Palm oil is in a lot of food products. In fact it is 1 in 10 of Tescos products.

But we are here today to protest against Tesco’s investment in Greenergy Biofuels Ltd and their role as a major distributor of biofuels. Tesco have been market-leaders of biofuels amongst supermarkets. Greenergy uses palm oil, soya and rapeseed oil in their biodiesel and also sells Brazilian sugar ethanol, and they thus contribute to further global warming, deforestation and threaten the livelihoods of many communities in the global South.

Let’s just touch on the ecological, social and human issues with biofuels. As the biofuel industry expands, we see biofuels cause poverty to indigenous peoples. People who have lived for generations on land and in the forest have their land grabbed. Social and land conflicts result. There’s abuses in human rights and labour rights.

When large monocultures are grown, often the people remain in villages within the large plantations of Soya or Palm. When pesticides are used, the pesticide plane does not select where to spray – people are often poisoned, become ill and sometimes die from pesticide poisoning.

Food security and sovereignty is another big issue. Globally we are seeing massive amounts of food crops for example Corn, Wheat, Soya, being sold for fuel. Or land where communities grew food becomes taken over for growing full crops. A more immediate problem is that biofuels, along with other causes (climate change droughts and increasing affluence in China and India – EXPAND), have forced up world food commodity prices. Wheat has gone up 75% in just the last few months. This impacts poor countries who cannot grow all their food and have to buy on the international markets – they can buy less food. These countries often have people close to starvation who are forced into starvation by these rising prices.

The UN has also highlighted that land displacement could cause up to 60 million biofuel refugees – 5 million in Kalimantan in Indonesia alone. Once displaced from their traditional lands, people may try to eak out a less than subsistence existence on what remains of their homelands, often having lost their traditional food sources, or they may migrate in the mega-cities of the global South and become the urban poor.

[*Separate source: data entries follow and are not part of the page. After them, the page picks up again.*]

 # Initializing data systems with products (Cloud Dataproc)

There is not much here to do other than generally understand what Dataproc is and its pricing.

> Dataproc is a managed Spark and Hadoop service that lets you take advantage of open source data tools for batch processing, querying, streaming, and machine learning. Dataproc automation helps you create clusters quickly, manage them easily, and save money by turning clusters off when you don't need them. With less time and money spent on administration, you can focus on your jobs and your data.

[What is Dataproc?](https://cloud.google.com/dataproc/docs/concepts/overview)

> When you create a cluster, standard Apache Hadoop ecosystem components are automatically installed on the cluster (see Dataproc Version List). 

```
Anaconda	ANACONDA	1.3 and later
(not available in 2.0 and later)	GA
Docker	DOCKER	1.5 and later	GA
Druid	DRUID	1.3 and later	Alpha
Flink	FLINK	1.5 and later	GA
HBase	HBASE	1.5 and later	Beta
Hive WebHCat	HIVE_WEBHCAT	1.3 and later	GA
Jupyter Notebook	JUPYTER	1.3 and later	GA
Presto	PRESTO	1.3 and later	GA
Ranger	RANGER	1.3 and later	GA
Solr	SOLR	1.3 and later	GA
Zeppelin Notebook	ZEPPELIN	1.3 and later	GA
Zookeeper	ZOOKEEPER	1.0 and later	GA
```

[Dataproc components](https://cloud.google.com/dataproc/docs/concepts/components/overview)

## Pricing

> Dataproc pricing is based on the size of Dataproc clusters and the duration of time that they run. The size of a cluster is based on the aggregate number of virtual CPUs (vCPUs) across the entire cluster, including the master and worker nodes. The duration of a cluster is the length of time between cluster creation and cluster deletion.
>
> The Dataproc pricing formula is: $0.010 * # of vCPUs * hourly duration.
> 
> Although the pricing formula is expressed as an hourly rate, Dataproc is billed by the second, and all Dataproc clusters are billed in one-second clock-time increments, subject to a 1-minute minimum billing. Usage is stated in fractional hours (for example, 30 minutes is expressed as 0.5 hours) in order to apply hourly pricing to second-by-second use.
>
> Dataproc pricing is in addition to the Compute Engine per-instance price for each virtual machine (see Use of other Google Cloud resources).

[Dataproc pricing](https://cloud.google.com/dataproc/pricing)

We will have 1 minutes silence at the end of this speech for those people suffering now or who have died as a result of the rich world’s mad rush to biofuels.

Massive biofuel production will also contribute to systemic ecological problems such as water depletion, soil erosion and chemical poisoning of the land by excessive fertilizers and pesticides.

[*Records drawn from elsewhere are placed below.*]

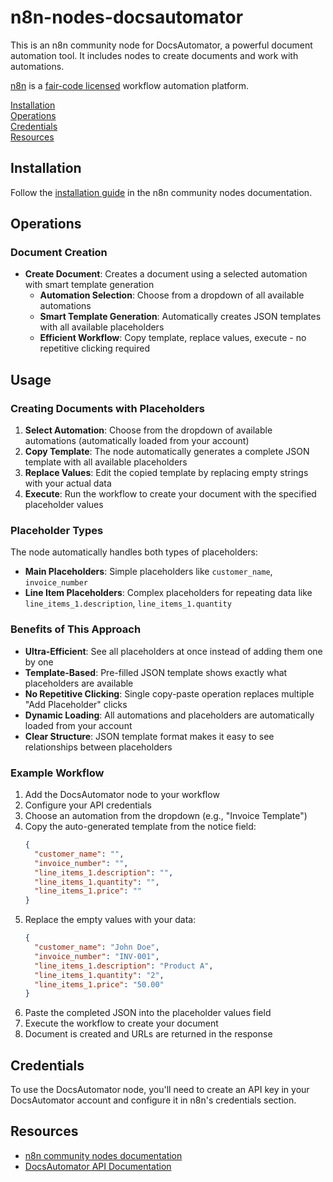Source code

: # n8n-nodes-docsautomator

This is an n8n community node for DocsAutomator, a powerful document automation tool. It includes nodes to create documents and work with automations.

[n8n](https://n8n.io/) is a [fair-code licensed](https://docs.n8n.io/reference/license/) workflow automation platform.

[Installation](#installation)  
[Operations](#operations)  
[Credentials](#credentials)  
[Resources](#resources)

## Installation

Follow the [installation guide](https://docs.n8n.io/integrations/community-nodes/installation/) in the n8n community nodes documentation.

## Operations

### Document Creation

- **Create Document**: Creates a document using a selected automation with smart template generation
  - **Automation Selection**: Choose from a dropdown of all available automations
  - **Smart Template Generation**: Automatically creates JSON templates with all available placeholders
  - **Efficient Workflow**: Copy template, replace values, execute - no repetitive clicking required

## Usage

### Creating Documents with Placeholders

1. **Select Automation**: Choose from the dropdown of available automations (automatically loaded from your account)
2. **Copy Template**: The node automatically generates a complete JSON template with all available placeholders
3. **Replace Values**: Edit the copied template by replacing empty strings with your actual data
4. **Execute**: Run the workflow to create your document with the specified placeholder values

### Placeholder Types

The node automatically handles both types of placeholders:

- **Main Placeholders**: Simple placeholders like `customer_name`, `invoice_number`
- **Line Item Placeholders**: Complex placeholders for repeating data like `line_items_1.description`, `line_items_1.quantity`

### Benefits of This Approach

- **Ultra-Efficient**: See all placeholders at once instead of adding them one by one
- **Template-Based**: Pre-filled JSON template shows exactly what placeholders are available
- **No Repetitive Clicking**: Single copy-paste operation replaces multiple "Add Placeholder" clicks
- **Dynamic Loading**: All automations and placeholders are automatically loaded from your account
- **Clear Structure**: JSON template format makes it easy to see relationships between placeholders

### Example Workflow

1. Add the DocsAutomator node to your workflow
2. Configure your API credentials
3. Choose an automation from the dropdown (e.g., "Invoice Template")
4. Copy the auto-generated template from the notice field:
   ```json
   {
     "customer_name": "",
     "invoice_number": "",
     "line_items_1.description": "",
     "line_items_1.quantity": "",
     "line_items_1.price": ""
   }
   ```
5. Replace the empty values with your data:
   ```json
   {
     "customer_name": "John Doe",
     "invoice_number": "INV-001",
     "line_items_1.description": "Product A",
     "line_items_1.quantity": "2",
     "line_items_1.price": "50.00"
   }
   ```
6. Paste the completed JSON into the placeholder values field
7. Execute the workflow to create your document
8. Document is created and URLs are returned in the response

## Credentials

To use the DocsAutomator node, you'll need to create an API key in your DocsAutomator account and configure it in n8n's credentials section.

## Resources

- [n8n community nodes documentation](https://docs.n8n.io/integrations/community-nodes/)
- [DocsAutomator API Documentation](https://docs.docsautomator.co/integrations-api/docsautomator-api)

But let’s return to Palm Oil.

Deforestation and peatland destruction is a massive contributor to global greenhouse gas emissions – about 20% of emissions each year. In really badyears like 1997 when there was massive peatland burning in South East Asia, even more – possibly 40% in 1997. Palm Oil plantations are planned on a massive scale across South East Asia and into pristine rainforest and peatlands.

So right now, Indonesia and Malaysia are set to destroy millions of hectares of rainforest and peatlands for Oil palm plantations to feed European cars
And Tescos and Greenergy and helping them.

The New Scientist reported last month that palm oil biodiesel, produced this way, can produce up to 36 times – yes, 36 times, that is 3600% - more carbon emissions than ordinary fossil diesel.

We would do all better to start driving Hummers than use this fuel!

In South America, our demand for biofuels is pushing up the price of soya and fuelling the destruction of the Amazon, on which all our survival depends.
And Tescos and Greenergy want to sell us Soya biodiesel too.

We have to also address Governments.
Europe's biofuel policies are driving deforestation and the EU wants a 10 fold increase in biofuels by 2020. If we do not stop them, then everything else we do as a movement will become irrelevant, because we will have no hope of stopping runaway climate change.

Such massive biofuel expansion is set to further damage the climate, further risk food supplies for many of the world’s most vulnerable, cause more strife and violence in land disputes, and create even more biofuel refugees displaced from their traditional lands.

We cannot grow all the necessary crops in the North.
Even biofuels grown on European soil with heavy nitrogen fertilizer regimes produce nitrous oxide – a greenhouse gas 300 times more damaging than CO2 that damages the climate.
And Tescos and Greenergy promote oil seed rape biodiesel too.
A recent study showed that the fertilizer used in growing it can produce up to 70% more GHG emissions that fossil diesel.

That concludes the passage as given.